At the same time, Moscow for some reason very recklessly hoped that Yugoslavia could and almost should become a kind of replacement for Albania. And all this is only thanks to, we repeat, the confidential personal relationship between Khrushchev and Tito. Although the transparent "hints" made by the Soviet leader to the Marshal in June 1956 in Moscow about the possibility of the Soviet Navy using any Adriatic bases in Yugoslavia remained unanswered.
The probing by the Minister of Defense of the USSR Marshal G. K. Zhukov of the same question during his visit to Yugoslavia in October 1957, alas, also suffered a fiasco: "We are not yet ready to consider this question" - that was Tito's answer (i.e. not only decide, but even consider).
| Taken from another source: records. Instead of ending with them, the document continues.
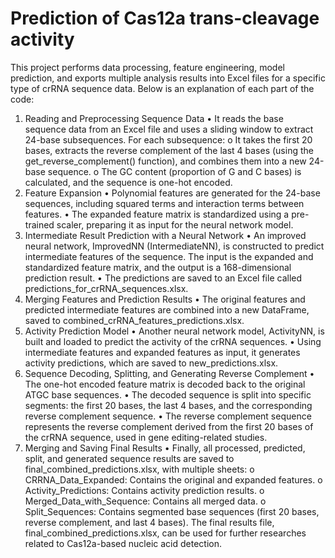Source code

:# Prediction of Cas12a trans-cleavage activity 

This project performs data processing, feature engineering, model prediction, and exports multiple analysis results into Excel files for a specific type of crRNA sequence data. Below is an explanation of each part of the code:
1. Reading and Preprocessing Sequence Data
•  It reads the base sequence data from an Excel file and uses a sliding window to extract 24-base subsequences. For each subsequence:
o      It takes the first 20 bases, extracts the reverse complement of the last 4 bases (using the get_reverse_complement() function), and combines them into a new 24-base sequence.
o      The GC content (proportion of G and C bases) is calculated, and the sequence is one-hot encoded.
3. Feature Expansion
•	Polynomial features are generated for the 24-base sequences, including squared terms and interaction terms between features.
•	The expanded feature matrix is standardized using a pre-trained scaler, preparing it as input for the neural network model.
4. Intermediate Result Prediction with a Neural Network
•	An improved neural network, ImprovedNN (IntermediateNN), is constructed to predict intermediate features of the sequence. The input is the expanded and standardized feature matrix, and the output is a 168-dimensional prediction result.
•	The predictions are saved to an Excel file called predictions_for_crRNA_sequences.xlsx.
5. Merging Features and Prediction Results
•	The original features and predicted intermediate features are combined into a new DataFrame, saved to combined_crRNA_features_predictions.xlsx.
6. Activity Prediction Model
•	Another neural network model, ActivityNN, is built and loaded to predict the activity of the crRNA sequences.
•	Using intermediate features and expanded features as input, it generates activity predictions, which are saved to new_predictions.xlsx.
7. Sequence Decoding, Splitting, and Generating Reverse Complement
•	The one-hot encoded feature matrix is decoded back to the original ATGC base sequences.
•	The decoded sequence is split into specific segments: the first 20 bases, the last 4 bases, and the corresponding reverse complement sequence.
•	The reverse complement sequence represents the reverse complement derived from the first 20 bases of the crRNA sequence, used in gene editing-related studies.
8. Merging and Saving Final Results
•	Finally, all processed, predicted, split, and generated sequence results are saved to final_combined_predictions.xlsx, with multiple sheets:
o	  CRRNA_Data_Expanded: Contains the original and expanded features.
o	  Activity_Predictions: Contains activity prediction results.
o	  Merged_Data_with_Sequence: Contains all merged data.
o	  Split_Sequences: Contains segmented base sequences (first 20 bases, reverse complement, and last 4 bases).
The final results file, final_combined_predictions.xlsx, can be used for further researches related to Cas12a-based nucleic acid detection.
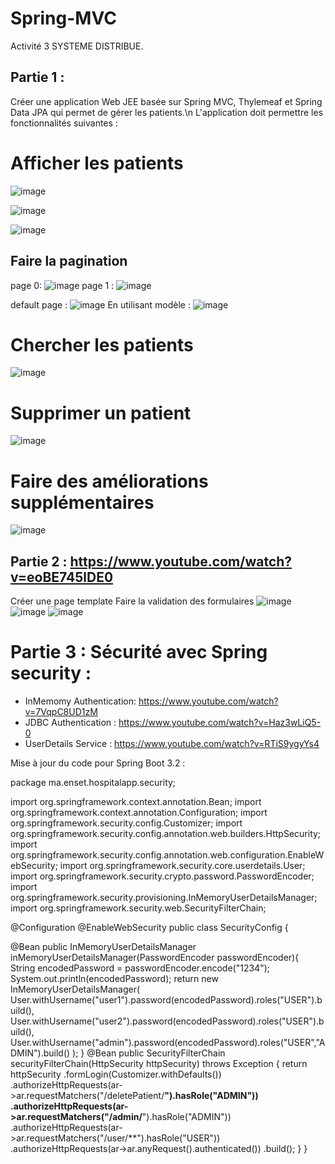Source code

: # Spring-MVC
Activité 3 SYSTEME DISTRIBUE.

## Partie 1 : 
Créer une application Web JEE basée sur Spring MVC, Thylemeaf et Spring Data JPA qui permet de gérer les patients.\n
L'application doit permettre les fonctionnalités suivantes :
# Afficher les patients

![image](https://github.com/user-attachments/assets/1d141df2-51de-4326-ad23-544ac4778245)

![image](https://github.com/user-attachments/assets/92c08764-dfcf-4ae2-ba2c-bc06f7d7cb7e)

![image](https://github.com/user-attachments/assets/9da947e5-4adb-48b5-839f-b19dc0e7c7ad)

## Faire la pagination
page 0:
![image](https://github.com/user-attachments/assets/c2e18a57-8926-48a4-a618-e2a7a241966a)
page 1 :
![image](https://github.com/user-attachments/assets/2e7cfbdb-04c8-42e9-b886-7cee11ffd0b0)

default page :
![image](https://github.com/user-attachments/assets/7f16aecb-b84a-4c47-b9e7-37dcf847929b)
En utilisant modèle :
![image](https://github.com/user-attachments/assets/6e7c5576-14df-4cde-b906-9348e3068f57)

# Chercher les patients
![image](https://github.com/user-attachments/assets/9564ddc3-8afe-4ce3-9856-cb5abdd81b13)

# Supprimer un patient
![image](https://github.com/user-attachments/assets/f18a2963-713d-435c-8d26-e7fb5423082d)

# Faire des améliorations supplémentaires
![image](https://github.com/user-attachments/assets/4bff12c8-2302-4e7c-86ed-71863419e6ac)

## Partie 2  : https://www.youtube.com/watch?v=eoBE745lDE0
Créer une page template
Faire la validation des formulaires
![image](https://github.com/user-attachments/assets/7af40980-7036-4aff-b06a-922c592fc4c2)
![image](https://github.com/user-attachments/assets/93d60d56-6dcb-454a-978c-832b3de65762)
![image](https://github.com/user-attachments/assets/572aee99-0491-463b-a458-9f3e8e348e2f)

# Partie 3 : Sécurité avec Spring security  : 
   - InMemomy Authentication:  https://www.youtube.com/watch?v=7VqpC8UD1zM
   - JDBC Authentication : https://www.youtube.com/watch?v=Haz3wLiQ5-0
   - UserDetails Service : https://www.youtube.com/watch?v=RTiS9ygyYs4

Mise à jour du code pour Spring Boot 3.2 :

package ma.enset.hospitalapp.security;

import org.springframework.context.annotation.Bean;
import org.springframework.context.annotation.Configuration;
import org.springframework.security.config.Customizer;
import org.springframework.security.config.annotation.web.builders.HttpSecurity;
import org.springframework.security.config.annotation.web.configuration.EnableWebSecurity;
import org.springframework.security.core.userdetails.User;
import org.springframework.security.crypto.password.PasswordEncoder;
import org.springframework.security.provisioning.InMemoryUserDetailsManager;
import org.springframework.security.web.SecurityFilterChain;

@Configuration
@EnableWebSecurity
public class SecurityConfig {

@Bean
public InMemoryUserDetailsManager inMemoryUserDetailsManager(PasswordEncoder passwordEncoder){
String encodedPassword = passwordEncoder.encode("1234");
System.out.println(encodedPassword);
return new InMemoryUserDetailsManager(
User.withUsername("user1").password(encodedPassword).roles("USER").build(),
User.withUsername("user2").password(encodedPassword).roles("USER").build(),
User.withUsername("admin").password(encodedPassword).roles("USER","ADMIN").build()
);
}
@Bean
public SecurityFilterChain securityFilterChain(HttpSecurity httpSecurity) throws Exception {
return httpSecurity
.formLogin(Customizer.withDefaults())
.authorizeHttpRequests(ar->ar.requestMatchers("/deletePatient/**").hasRole("ADMIN"))
.authorizeHttpRequests(ar->ar.requestMatchers("/admin/**").hasRole("ADMIN"))
.authorizeHttpRequests(ar->ar.requestMatchers("/user/**").hasRole("USER"))
.authorizeHttpRequests(ar->ar.anyRequest().authenticated())
.build();
}
}

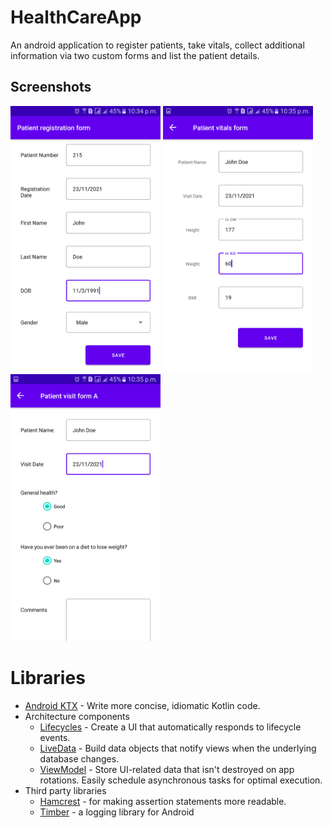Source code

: # HealthCareApp
An android application to register patients, take vitals, collect additional information via two custom forms and list the patient details.

## Screenshots
<div>
  <img src="screenshots/Screenshot_20211124-223442.png" width="240">
  <img src="screenshots/Screenshot_20211124-223525.png" width="240">
  <img src="screenshots/Screenshot_20211124-223556.png" width="240">
</div>

# Libraries

- [Android KTX](https://developer.android.com/kotlin/ktx) - Write more concise, idiomatic Kotlin code.
- Architecture components
    - [Lifecycles](https://developer.android.com/topic/libraries/architecture/lifecycle) - Create a UI that automatically responds to lifecycle events.
    - [LiveData](https://developer.android.com/topic/libraries/architecture/livedata) - Build data objects that notify views when the underlying database changes.
    - [ViewModel](https://developer.android.com/topic/libraries/architecture/viewmodel) - Store UI-related data that isn't destroyed on app rotations. Easily schedule asynchronous tasks for optimal execution.
- Third party libraries
    - [Hamcrest](http://hamcrest.org/) - for making assertion statements more readable.
    - [Timber](https://github.com/JakeWharton/timber) - a logging library for Android
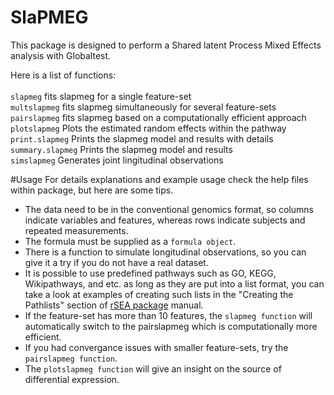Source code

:# SlaPMEG
This package is designed to perform a Shared latent Process Mixed Effects analysis with Globaltest.

Here is a list of functions:\
\
`slapmeg` fits slapmeg for a single feature-set\
`multslapmeg` fits slapmeg simultaneously for several feature-sets\
`pairslapmeg`  fits slapmeg based on a computationally efficient approach\
`plotslapmeg`  Plots the estimated random effects within the pathway \
`print.slapmeg`  Prints the slapmeg model and results with details\
`summary.slapmeg` Prints the slapmeg model and results \
`simslapmeg` Generates joint lingitudinal observations

#Usage
For details explanations and example usage check the help files within package, but here are some tips.
* The data need to be in the conventional genomics format, so columns indicate variables and features, whereas rows indicate subjects and repeated measurements.
* The formula must be supplied as a `formula object`.
* There is a function to simulate longitudinal observations, so you can give it a try if you do not have a real dataset.
* It is possible to use predefined pathways such as GO, KEGG, Wikipathways, and etc. as long as they are put into a list format, you can take a look at examples of creating such lists in the "Creating the Pathlists" section of [rSEA package](https://github.com/mitra-ep/rSEA) manual.
* If the feature-set has more than 10 features, the `slapmeg function` will automatically switch to the pairslapmeg which is computationally more efficient. 
* If you had convergance issues with smaller feature-sets, try the `pairslapmeg function`.
* The `plotslapmeg function` will give an insight on the source of differential expression.
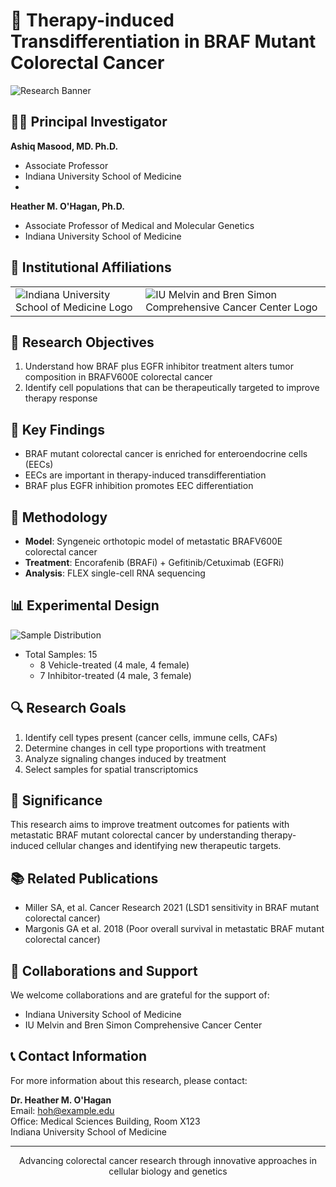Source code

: # 🧬 Therapy-induced Transdifferentiation in BRAF Mutant Colorectal Cancer

![Research Banner](https://via.placeholder.com/1000x200?text=BRAF+Mutant+Colorectal+Cancer+Research)

## 👩‍🔬 Principal Investigator
**Ashiq Masood, MD. Ph.D.**
- Associate Professor
- Indiana University School of Medicine
- 
**Heather M. O'Hagan, Ph.D.**
- Associate Professor of Medical and Molecular Genetics
- Indiana University School of Medicine

## 🏢 Institutional Affiliations

<table>
  <tr>
    <td><img src="https://via.placeholder.com/200x100?text=IU+School+of+Medicine" alt="Indiana University School of Medicine Logo"></td>
    <td><img src="[https://via.placeholder.com/200x100?text=IU+Simon+Cancer+Center](https://cancer.iu.edu/index.html)" alt="IU Melvin and Bren Simon Comprehensive Cancer Center Logo"></td>
  </tr>
</table>

## 🎯 Research Objectives

1. Understand how BRAF plus EGFR inhibitor treatment alters tumor composition in BRAFV600E colorectal cancer
2. Identify cell populations that can be therapeutically targeted to improve therapy response

## 🧫 Key Findings

- BRAF mutant colorectal cancer is enriched for enteroendocrine cells (EECs)
- EECs are important in therapy-induced transdifferentiation
- BRAF plus EGFR inhibition promotes EEC differentiation

## 🔬 Methodology

- **Model**: Syngeneic orthotopic model of metastatic BRAFV600E colorectal cancer
- **Treatment**: Encorafenib (BRAFi) + Gefitinib/Cetuximab (EGFRi)
- **Analysis**: FLEX single-cell RNA sequencing

## 📊 Experimental Design

![Sample Distribution](https://via.placeholder.com/600x300?text=15+Samples:+8+Vehicle,+7+Inhibitor+Treated)

- Total Samples: 15
  - 8 Vehicle-treated (4 male, 4 female)
  - 7 Inhibitor-treated (4 male, 3 female)

## 🔍 Research Goals

1. Identify cell types present (cancer cells, immune cells, CAFs)
2. Determine changes in cell type proportions with treatment
3. Analyze signaling changes induced by treatment
4. Select samples for spatial transcriptomics

## 🌟 Significance

This research aims to improve treatment outcomes for patients with metastatic BRAF mutant colorectal cancer by understanding therapy-induced cellular changes and identifying new therapeutic targets.

## 📚 Related Publications

- Miller SA, et al. Cancer Research 2021 (LSD1 sensitivity in BRAF mutant colorectal cancer)
- Margonis GA et al. 2018 (Poor overall survival in metastatic BRAF mutant colorectal cancer)

## 🤝 Collaborations and Support

We welcome collaborations and are grateful for the support of:
- Indiana University School of Medicine
- IU Melvin and Bren Simon Comprehensive Cancer Center

## 📞 Contact Information

For more information about this research, please contact:

**Dr. Heather M. O'Hagan**  
Email: [hoh@example.edu](mailto:hoh@example.edu)  
Office: Medical Sciences Building, Room X123  
Indiana University School of Medicine

---

<p align="center">
  Advancing colorectal cancer research through innovative approaches in cellular biology and genetics
</p>
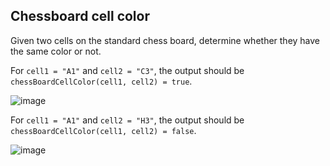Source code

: ## Chessboard cell color

Given two cells on the standard chess board, determine whether they have the same color or not.

For `cell1 = "A1"` and `cell2 = "C3"`, the output should be `chessBoardCellColor(cell1, cell2) = true`.

![image](https://codefightsuserpics.s3.amazonaws.com/tasks/chessBoardCellColor/img/example1.png)

For `cell1 = "A1"` and `cell2 = "H3"`, the output should be `chessBoardCellColor(cell1, cell2) = false`.

![image](https://codefightsuserpics.s3.amazonaws.com/tasks/chessBoardCellColor/img/example2.png)
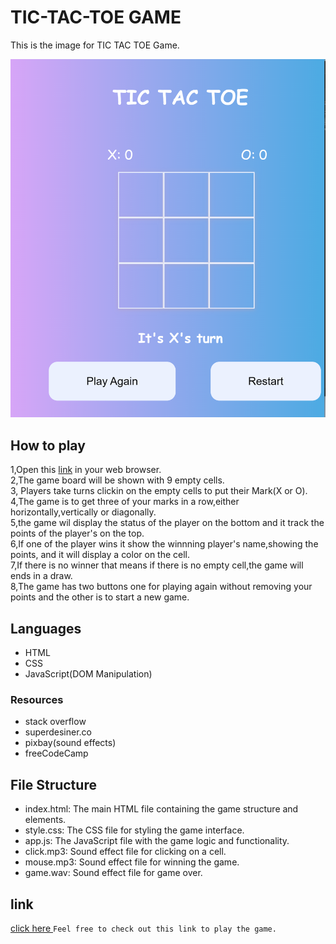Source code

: # TIC-TAC-TOE GAME
This is the image for TIC TAC TOE Game.

![Image of TIC-TAC-TOE](tictac.png)
## How to play
1,Open this [link](https://kaliamdie.github.io/TIC-TAC-TOE-GAME/) in your web browser.  
2,The game board will be shown with 9 empty cells.  
3, Players take turns clickin on the empty cells to put their Mark(X or O).  
4,The game is to get three of your marks in a row,either horizontally,vertically or diagonally.  
5,the game wil display the status of the player on the bottom and it track the points of the player's on the top.  
6,If one of the player wins it show the winnning player's name,showing the points, and it will display a color on the cell.  
7,If there is no winner that means if there is no empty cell,the game will ends in a draw.  
8,The game has two buttons one for playing again  without removing your points and the other is to start a new game.  

## Languages
- HTML
- CSS
- JavaScript(DOM Manipulation)

### Resources
- stack overflow
- superdesiner.co
- pixbay(sound effects)
- freeCodeCamp

## File Structure
- index.html: The main HTML file containing the game structure and elements.
- style.css: The CSS file for styling the game interface.
- app.js: The JavaScript file with the game logic and functionality.
- click.mp3: Sound effect file for clicking on a cell.
- mouse.mp3: Sound effect file for winning the game.
- game.wav: Sound effect file for game over.
## link
[click here ](https://kaliamdie.github.io/TIC-TAC-TOE-GAME/) `Feel free to check out this link to play the game.`
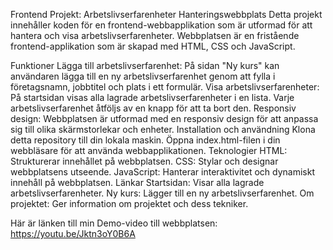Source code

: Frontend Projekt: Arbetslivserfarenheter Hanteringswebbplats
Detta projekt innehåller koden för en frontend-webbapplikation som är utformad för att hantera och visa arbetslivserfarenheter. Webbplatsen är en fristående frontend-applikation som är skapad med HTML, CSS och JavaScript.

Funktioner
Lägga till arbetslivserfarenhet: På sidan "Ny kurs" kan användaren lägga till en ny arbetslivserfarenhet genom att fylla i företagsnamn, jobbtitel och plats i ett formulär.
Visa arbetslivserfarenheter: På startsidan visas alla lagrade arbetslivserfarenheter i en lista. Varje arbetslivserfarenhet åtföljs av en knapp för att ta bort den.
Responsiv design: Webbplatsen är utformad med en responsiv design för att anpassa sig till olika skärmstorlekar och enheter.
Installation och användning
Klona detta repository till din lokala maskin.
Öppna index.html-filen i din webbläsare för att använda webbapplikationen.
Teknologier
HTML: Strukturerar innehållet på webbplatsen.
CSS: Stylar och designar webbplatsens utseende.
JavaScript: Hanterar interaktivitet och dynamiskt innehåll på webbplatsen.
Länkar
Startsidan: Visar alla lagrade arbetslivserfarenheter.
Ny kurs: Lägger till en ny arbetslivserfarenhet.
Om projektet: Ger information om projektet och dess tekniker.

Här är länken till min Demo-video till webbplatsen:
https://youtu.be/Jktn3oY0B6A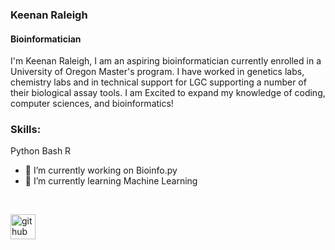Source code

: ### Keenan Raleigh
#### Bioinformatician
I'm Keenan Raleigh, I am an aspiring bioinformatician currently enrolled in a University of Oregon Master's program. I have worked in genetics labs, chemistry labs and in technical support for LGC supporting a number of their biological assay tools. I am Excited to expand my knowledge of coding, computer sciences, and bioinformatics!

### Skills: 
Python
Bash
R

- 🔭 I’m currently working on Bioinfo.py 
- 🌱 I’m currently learning Machine Learning 

<br>

[<img src='https://cdn.jsdelivr.net/npm/simple-icons@3.0.1/icons/github.svg' alt='github' height='40'>](https://github.com/Basic-Wizard)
New attempts of this kind were undertaken in the early 1960s during the increasingly frequent meetings between Khrushchev and Tito, but with the same "success." This was all the more inevitable, since Yugoslavia was already one of the leaders of the already forgotten Non-Aligned Movement, proclaimed in 1961.
The same fate befell the proposal made by the USSR in 1957 to establish joint military or reconnaissance facilities on the former Italian islands of Palagruzha or Yabuka in the central Adriatic. At the insistence of the USSR, they were transferred to Yugoslavia back in 1947, and the very geographical position of these islands opened up real opportunities to control the entire Adriatic. However, Belgrade also refused Moscow this issue.
Despite the fact that Marshal JB Tito developed quite friendly relations with the new Soviet leader Leonid I. Brezhnev, Yugoslavia did not revise its position on "basic" ideological and economic issues. And the next strikes on the Balkan outposts of the USSR were the forced withdrawal of Soviet troops from Romania and an almost complete repetition of the same situation in Bulgaria, which happened at the turn of the 50s and 60s.